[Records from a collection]

+-------+

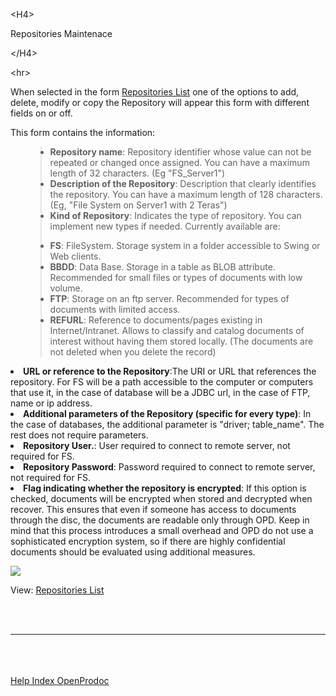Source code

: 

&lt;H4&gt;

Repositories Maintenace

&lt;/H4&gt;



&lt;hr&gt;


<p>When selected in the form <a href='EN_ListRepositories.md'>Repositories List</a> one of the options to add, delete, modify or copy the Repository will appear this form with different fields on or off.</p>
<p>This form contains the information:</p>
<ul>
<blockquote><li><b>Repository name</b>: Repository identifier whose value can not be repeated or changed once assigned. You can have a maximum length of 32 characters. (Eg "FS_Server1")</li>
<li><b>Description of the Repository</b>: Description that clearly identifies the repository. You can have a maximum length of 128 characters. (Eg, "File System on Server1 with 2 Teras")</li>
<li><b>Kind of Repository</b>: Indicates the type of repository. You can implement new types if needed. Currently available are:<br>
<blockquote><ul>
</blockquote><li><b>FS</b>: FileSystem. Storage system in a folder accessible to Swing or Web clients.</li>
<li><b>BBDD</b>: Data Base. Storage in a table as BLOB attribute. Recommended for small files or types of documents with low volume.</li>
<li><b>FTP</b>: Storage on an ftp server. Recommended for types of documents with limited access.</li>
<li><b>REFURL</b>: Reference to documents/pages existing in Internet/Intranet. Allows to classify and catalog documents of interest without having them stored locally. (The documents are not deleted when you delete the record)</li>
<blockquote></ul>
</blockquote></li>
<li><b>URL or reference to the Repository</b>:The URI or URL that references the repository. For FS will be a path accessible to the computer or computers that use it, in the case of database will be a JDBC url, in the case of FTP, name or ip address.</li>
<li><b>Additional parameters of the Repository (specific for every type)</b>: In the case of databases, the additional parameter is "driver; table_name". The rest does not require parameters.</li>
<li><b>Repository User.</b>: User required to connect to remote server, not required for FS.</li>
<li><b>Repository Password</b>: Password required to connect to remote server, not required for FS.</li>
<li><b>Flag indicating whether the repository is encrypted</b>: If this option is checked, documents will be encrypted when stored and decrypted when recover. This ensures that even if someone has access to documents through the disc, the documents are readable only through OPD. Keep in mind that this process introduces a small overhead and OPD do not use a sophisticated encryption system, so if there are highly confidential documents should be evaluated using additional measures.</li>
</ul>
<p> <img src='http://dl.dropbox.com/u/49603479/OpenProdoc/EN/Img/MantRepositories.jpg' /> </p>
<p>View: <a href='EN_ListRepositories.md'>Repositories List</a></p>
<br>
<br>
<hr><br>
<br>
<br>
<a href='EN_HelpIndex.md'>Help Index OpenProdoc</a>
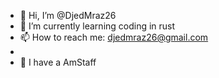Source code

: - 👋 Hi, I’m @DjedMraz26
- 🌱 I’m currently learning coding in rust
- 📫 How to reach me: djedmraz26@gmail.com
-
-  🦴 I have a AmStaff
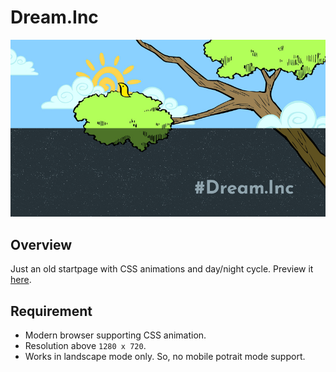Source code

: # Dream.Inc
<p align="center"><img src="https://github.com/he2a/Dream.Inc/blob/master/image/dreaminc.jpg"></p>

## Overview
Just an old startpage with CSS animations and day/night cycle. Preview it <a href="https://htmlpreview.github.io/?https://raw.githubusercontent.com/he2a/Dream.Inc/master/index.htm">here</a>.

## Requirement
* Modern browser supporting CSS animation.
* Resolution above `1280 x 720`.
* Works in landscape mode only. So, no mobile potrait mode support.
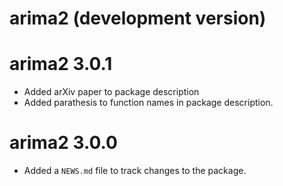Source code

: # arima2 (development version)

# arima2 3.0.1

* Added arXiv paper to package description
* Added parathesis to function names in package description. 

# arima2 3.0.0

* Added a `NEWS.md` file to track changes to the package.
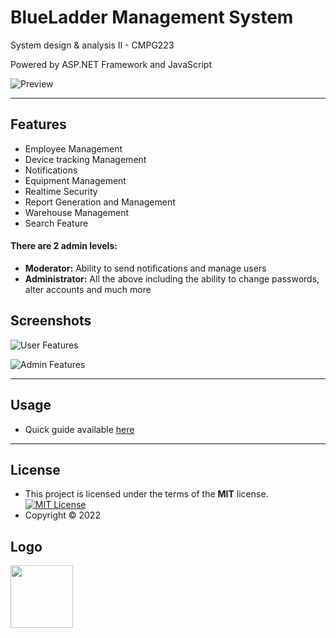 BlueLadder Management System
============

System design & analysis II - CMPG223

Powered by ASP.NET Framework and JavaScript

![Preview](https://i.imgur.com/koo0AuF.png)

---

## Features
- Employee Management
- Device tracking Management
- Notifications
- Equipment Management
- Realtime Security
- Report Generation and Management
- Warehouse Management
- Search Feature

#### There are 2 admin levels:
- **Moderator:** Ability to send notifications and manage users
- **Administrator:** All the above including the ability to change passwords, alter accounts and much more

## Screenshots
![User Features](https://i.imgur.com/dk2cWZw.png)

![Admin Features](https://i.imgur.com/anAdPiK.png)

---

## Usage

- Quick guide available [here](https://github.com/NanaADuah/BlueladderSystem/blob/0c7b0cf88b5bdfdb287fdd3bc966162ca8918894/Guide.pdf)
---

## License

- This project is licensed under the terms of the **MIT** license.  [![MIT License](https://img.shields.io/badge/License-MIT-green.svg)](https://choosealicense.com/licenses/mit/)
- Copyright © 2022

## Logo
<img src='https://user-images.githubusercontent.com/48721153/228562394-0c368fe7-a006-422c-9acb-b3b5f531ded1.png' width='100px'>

+-------+

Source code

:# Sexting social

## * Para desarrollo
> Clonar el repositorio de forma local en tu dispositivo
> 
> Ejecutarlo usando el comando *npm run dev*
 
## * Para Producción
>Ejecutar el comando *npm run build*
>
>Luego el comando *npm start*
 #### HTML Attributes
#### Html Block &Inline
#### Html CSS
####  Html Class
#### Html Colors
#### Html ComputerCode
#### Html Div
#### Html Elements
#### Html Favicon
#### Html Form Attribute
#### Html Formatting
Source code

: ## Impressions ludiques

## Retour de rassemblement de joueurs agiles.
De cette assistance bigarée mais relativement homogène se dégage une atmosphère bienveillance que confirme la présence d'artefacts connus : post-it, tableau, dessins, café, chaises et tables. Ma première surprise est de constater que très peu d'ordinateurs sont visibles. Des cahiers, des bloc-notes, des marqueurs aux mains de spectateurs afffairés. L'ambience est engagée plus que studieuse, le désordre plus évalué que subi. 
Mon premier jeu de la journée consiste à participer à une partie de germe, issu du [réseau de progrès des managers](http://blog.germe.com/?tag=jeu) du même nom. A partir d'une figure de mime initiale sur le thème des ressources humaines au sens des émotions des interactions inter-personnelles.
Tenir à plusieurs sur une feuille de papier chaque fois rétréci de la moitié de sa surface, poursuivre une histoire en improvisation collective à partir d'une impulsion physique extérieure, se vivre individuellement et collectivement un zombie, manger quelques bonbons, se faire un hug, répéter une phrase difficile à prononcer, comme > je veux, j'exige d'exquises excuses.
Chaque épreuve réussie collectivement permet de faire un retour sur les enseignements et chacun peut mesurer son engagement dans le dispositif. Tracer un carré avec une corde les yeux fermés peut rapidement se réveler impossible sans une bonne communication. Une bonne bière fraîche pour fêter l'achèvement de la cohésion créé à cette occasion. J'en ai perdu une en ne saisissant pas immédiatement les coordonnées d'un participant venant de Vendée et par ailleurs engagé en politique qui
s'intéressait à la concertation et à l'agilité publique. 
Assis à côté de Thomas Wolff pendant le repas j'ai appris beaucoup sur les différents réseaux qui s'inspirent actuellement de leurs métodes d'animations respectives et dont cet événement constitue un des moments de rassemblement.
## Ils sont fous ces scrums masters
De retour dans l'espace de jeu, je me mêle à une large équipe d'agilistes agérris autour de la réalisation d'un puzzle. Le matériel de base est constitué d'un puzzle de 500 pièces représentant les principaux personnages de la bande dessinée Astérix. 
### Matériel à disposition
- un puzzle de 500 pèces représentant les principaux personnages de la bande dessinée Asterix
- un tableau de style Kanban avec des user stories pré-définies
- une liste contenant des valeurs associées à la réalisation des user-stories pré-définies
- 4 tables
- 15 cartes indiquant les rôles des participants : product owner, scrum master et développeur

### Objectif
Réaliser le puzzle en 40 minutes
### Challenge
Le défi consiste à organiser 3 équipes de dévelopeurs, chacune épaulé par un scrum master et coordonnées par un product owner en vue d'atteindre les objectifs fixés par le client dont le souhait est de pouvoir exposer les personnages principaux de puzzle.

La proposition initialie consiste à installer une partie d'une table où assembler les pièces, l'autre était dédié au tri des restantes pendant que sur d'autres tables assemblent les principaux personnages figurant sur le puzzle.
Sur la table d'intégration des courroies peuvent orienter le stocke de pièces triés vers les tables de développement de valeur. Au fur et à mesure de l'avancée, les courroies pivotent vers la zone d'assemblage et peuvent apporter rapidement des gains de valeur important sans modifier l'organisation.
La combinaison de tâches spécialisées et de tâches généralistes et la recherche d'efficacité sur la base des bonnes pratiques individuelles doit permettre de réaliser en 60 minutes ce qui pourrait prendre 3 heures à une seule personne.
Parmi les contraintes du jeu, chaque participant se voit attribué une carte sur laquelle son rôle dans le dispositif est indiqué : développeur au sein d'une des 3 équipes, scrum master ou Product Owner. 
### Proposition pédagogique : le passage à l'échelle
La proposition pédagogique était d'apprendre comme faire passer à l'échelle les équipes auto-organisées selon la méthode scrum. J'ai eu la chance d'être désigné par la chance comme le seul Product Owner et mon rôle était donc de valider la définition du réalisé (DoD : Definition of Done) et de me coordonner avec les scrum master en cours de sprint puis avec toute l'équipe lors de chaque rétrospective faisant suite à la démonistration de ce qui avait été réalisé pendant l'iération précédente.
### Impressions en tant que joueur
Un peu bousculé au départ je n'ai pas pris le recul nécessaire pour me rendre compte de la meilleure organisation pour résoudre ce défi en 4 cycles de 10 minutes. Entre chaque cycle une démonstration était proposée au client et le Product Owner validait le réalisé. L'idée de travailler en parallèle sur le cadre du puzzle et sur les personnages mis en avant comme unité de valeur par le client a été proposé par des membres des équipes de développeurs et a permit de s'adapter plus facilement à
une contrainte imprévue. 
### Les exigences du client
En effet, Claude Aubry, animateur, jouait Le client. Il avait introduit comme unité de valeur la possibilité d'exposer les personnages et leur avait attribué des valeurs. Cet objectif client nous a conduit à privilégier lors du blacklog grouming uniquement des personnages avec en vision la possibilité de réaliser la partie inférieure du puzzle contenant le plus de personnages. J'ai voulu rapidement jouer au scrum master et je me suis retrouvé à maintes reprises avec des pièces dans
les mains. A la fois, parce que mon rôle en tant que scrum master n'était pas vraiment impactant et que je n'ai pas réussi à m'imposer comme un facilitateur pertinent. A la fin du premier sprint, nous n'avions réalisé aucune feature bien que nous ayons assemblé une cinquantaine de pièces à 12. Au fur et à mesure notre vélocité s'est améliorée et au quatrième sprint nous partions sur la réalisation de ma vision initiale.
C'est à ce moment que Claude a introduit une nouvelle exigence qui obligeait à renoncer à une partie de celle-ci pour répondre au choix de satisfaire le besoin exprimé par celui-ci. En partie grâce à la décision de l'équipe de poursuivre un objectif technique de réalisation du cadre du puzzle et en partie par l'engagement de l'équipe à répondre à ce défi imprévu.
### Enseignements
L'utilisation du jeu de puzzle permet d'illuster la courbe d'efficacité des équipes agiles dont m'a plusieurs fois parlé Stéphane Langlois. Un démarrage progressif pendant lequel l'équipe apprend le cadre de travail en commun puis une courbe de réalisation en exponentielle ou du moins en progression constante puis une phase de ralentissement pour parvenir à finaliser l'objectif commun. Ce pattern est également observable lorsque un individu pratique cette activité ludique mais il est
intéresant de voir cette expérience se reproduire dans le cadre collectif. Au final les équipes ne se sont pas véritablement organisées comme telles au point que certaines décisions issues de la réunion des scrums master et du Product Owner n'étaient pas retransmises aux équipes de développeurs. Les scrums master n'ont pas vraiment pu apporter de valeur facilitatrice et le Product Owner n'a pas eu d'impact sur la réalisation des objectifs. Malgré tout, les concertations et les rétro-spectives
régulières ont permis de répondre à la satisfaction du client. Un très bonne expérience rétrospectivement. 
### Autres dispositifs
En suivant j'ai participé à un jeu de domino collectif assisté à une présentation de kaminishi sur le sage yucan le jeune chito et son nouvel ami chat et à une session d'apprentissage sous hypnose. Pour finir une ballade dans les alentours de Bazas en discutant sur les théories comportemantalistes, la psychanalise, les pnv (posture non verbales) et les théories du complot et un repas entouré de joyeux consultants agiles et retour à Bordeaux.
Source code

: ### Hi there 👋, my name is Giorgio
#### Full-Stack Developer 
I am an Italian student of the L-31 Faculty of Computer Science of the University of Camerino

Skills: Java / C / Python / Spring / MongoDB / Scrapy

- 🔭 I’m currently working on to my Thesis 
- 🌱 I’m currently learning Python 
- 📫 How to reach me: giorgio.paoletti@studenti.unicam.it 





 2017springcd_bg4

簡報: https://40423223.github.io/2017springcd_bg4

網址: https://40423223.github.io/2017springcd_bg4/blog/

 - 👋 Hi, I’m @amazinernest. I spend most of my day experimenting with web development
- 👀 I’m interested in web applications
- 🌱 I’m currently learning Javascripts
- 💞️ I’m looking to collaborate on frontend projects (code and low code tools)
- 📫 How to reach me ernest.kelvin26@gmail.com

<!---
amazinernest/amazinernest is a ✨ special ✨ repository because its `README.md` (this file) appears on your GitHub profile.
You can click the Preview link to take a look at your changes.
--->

+-------+

Task directions: Wherever the string "package" appears in the data above, copy the line it sits in.

Answer for the task:
* Added arXiv paper to package description
* Added parathesis to function names in package description. 
* Added a `NEWS.md` file to track changes to the package.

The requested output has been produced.